Los argentinos –sin generalizar, claro– piensan de sí mismos que son una luz. Han hecho un culto reverencial de la viveza desde su tierna infancia, cuando escuchaban de sus padres frases colmadas de cariño ancestral como “Avivate, gil. No te dejés pisar por esos babiecas”, mientras partían con la mochila a cuestas a la escuelita de la vuelta. Y ser vivo, cuando los años empiezan a sazonar la vida, equivale, entre otras cosas, a no calentarse. “No jodas, che –dice el chusco, espantando a un compañero de trabajo fastidiosamente detallista–. Esto siempre se hizo así, y nunca se quejó nadie”.
Porque otro gran aliado del “masista” es justamente el statu quo. ¿Para qué exprimirse los sesos si se puede aplicar sobriamente la parte izquierda del cerebro y dejarse llevar mansamente por los usos y costumbres? Y, en el fondo, ¿para qué arriesgar? (¿Cuántos días faltan para el fin de semana, dicho sea de paso?)

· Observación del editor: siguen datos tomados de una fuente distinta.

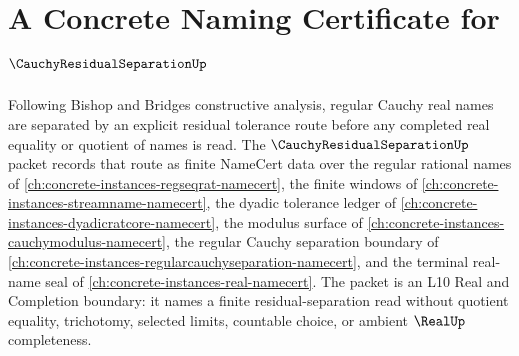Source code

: \chapter{A Concrete Naming Certificate for $\CauchyResidualSeparationUp$}
\label{ch:concrete-instances-cauchy-residual-separation-namecert}

Following Bishop and Bridges constructive analysis, regular Cauchy real names are separated by an explicit residual tolerance route before any completed real equality or quotient of names is read. The $\CauchyResidualSeparationUp$ packet records that route as finite NameCert data over the regular rational names of \autoref{ch:concrete-instances-regseqrat-namecert}, the finite windows of \autoref{ch:concrete-instances-streamname-namecert}, the dyadic tolerance ledger of \autoref{ch:concrete-instances-dyadicratcore-namecert}, the modulus surface of \autoref{ch:concrete-instances-cauchymodulus-namecert}, the regular Cauchy separation boundary of \autoref{ch:concrete-instances-regularcauchyseparation-namecert}, and the terminal real-name seal of \autoref{ch:concrete-instances-real-namecert}. The packet is an L10 Real and Completion boundary: it names a finite residual-separation read without quotient equality, trichotomy, selected limits, countable choice, or ambient $\RealUp$ completeness.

Es curioso, pero los fervorosos adherentes del chapucerismo suelen convertirse en rígidos censores de quienes deben hacer trabajos para ellos. Con ojos y oídos bien acostumbrados a las excusas (que practican a diario), se plantan frente al mecánico de su auto vigilando el punto exacto de la afinación que le han hecho a su motor, examinan celosamente las bujías para ver si el otro las ha cambiado realmente o si las limpió con arena para “tragarse” unos pesitos; clavan la vista sobre platinos y cables, hurgan en el carburador para ver si la limpieza ha sido noble o sólo un lampazo trucho. Porque a él no lo van a pasar los masomenistas, qué va. Entre bomberos...

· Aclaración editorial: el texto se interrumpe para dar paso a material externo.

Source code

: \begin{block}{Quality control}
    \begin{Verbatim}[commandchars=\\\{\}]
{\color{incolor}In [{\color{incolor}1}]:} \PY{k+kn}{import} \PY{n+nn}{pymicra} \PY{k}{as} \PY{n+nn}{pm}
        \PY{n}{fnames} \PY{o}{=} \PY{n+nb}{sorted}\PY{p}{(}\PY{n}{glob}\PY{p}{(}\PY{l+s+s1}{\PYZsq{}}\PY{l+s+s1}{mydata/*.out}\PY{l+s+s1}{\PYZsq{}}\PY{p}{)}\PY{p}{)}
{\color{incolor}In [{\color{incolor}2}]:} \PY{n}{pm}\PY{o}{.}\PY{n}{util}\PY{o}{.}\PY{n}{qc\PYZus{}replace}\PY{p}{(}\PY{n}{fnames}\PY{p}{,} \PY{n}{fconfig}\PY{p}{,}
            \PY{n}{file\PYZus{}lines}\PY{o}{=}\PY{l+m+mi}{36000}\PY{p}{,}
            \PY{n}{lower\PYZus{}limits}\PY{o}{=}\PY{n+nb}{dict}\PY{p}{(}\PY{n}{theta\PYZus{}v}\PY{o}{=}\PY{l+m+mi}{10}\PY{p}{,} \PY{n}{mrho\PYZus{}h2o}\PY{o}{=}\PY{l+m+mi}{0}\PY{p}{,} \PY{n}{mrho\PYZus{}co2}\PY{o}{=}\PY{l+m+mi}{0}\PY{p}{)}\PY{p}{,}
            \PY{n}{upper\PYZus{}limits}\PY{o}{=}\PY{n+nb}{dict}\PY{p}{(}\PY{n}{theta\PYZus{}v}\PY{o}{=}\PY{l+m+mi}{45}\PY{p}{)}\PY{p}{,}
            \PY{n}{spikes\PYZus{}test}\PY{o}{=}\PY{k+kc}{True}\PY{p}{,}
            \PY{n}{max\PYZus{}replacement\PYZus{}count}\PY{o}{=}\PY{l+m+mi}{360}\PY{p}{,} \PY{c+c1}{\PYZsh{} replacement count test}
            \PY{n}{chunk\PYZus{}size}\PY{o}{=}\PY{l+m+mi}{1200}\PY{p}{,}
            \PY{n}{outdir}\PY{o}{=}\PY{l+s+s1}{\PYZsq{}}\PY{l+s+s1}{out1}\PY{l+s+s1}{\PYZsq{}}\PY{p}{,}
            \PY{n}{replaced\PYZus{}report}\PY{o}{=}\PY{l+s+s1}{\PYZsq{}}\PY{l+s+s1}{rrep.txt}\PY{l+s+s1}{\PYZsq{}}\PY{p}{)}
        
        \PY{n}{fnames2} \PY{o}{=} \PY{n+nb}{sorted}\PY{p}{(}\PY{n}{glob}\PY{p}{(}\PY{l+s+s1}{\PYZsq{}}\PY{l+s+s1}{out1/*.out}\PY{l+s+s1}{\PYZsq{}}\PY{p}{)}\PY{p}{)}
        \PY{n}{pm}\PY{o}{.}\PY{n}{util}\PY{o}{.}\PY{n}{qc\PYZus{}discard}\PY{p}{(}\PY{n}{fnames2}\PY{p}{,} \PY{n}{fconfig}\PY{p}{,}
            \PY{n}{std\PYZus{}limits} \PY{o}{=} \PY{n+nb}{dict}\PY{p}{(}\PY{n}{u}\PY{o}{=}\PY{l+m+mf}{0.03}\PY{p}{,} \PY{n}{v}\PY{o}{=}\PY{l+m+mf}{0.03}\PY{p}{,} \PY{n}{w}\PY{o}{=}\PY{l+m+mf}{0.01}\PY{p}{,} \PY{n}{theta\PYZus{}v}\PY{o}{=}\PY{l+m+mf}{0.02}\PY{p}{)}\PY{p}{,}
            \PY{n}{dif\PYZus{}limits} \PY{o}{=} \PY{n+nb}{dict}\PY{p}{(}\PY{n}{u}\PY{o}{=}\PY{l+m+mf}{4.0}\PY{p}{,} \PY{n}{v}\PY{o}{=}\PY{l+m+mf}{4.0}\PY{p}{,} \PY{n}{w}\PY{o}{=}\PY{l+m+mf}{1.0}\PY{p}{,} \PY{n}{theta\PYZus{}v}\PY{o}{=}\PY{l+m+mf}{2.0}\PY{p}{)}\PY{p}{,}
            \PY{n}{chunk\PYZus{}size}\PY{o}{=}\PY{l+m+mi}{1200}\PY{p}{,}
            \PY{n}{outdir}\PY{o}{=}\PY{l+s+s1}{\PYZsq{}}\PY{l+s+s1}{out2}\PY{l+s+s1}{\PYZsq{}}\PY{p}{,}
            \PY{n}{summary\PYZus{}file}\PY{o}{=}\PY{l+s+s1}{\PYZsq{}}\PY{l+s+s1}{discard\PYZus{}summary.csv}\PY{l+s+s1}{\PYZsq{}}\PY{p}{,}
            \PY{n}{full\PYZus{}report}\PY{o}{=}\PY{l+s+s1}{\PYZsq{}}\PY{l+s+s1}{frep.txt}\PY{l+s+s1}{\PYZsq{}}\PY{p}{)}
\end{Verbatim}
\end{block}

Estos seres son particularmente peligrosos cuando tienen que registrar pedidos, reclamos, o mensajes urgentes que deben ser trasladados a la perfección porque el tiempo se acaba y no hay retorno. “Déjelo en mis manos, yo me encargo”, tranquilizan ominosamente al otro. Y si ese “otro” se atreve a dejar caer un “¿Se va a acordar, no?” (al solo efecto de que le presten algo más de atención a su caso), nuestro hombre simula un pequeño ataque de ultraje: “Pero por supuesto, por supuesto... Es mi trabajo”.
Muy lindante con el tradicional chanta que alguna vez personificó Fidel Pintos, pero sin pretensiones de sabihondo ni de influyente, el “masista” navega por el mundo con el único objetivo de “ir tirando” sin transpirar mente y cuerpo con trabajos y empeños que otros se toman para cumplir con lo suyo. Inagotable a la hora de pedir favores y excepciones (producto, a menudo, de su dejadez, que les hizo saltear trámites y detalles), el personaje sobrevive a las rigideces de un mundo globalizado sin sacar los pies del plato pero sin gastar una neurona de más.
Eso sí: los otros, que se cuiden. Porque el tipo detesta a los irresponsables. En voz alta y cada vez que sea necesario. Guarda.
(*) Director periodístico de El Publicitario.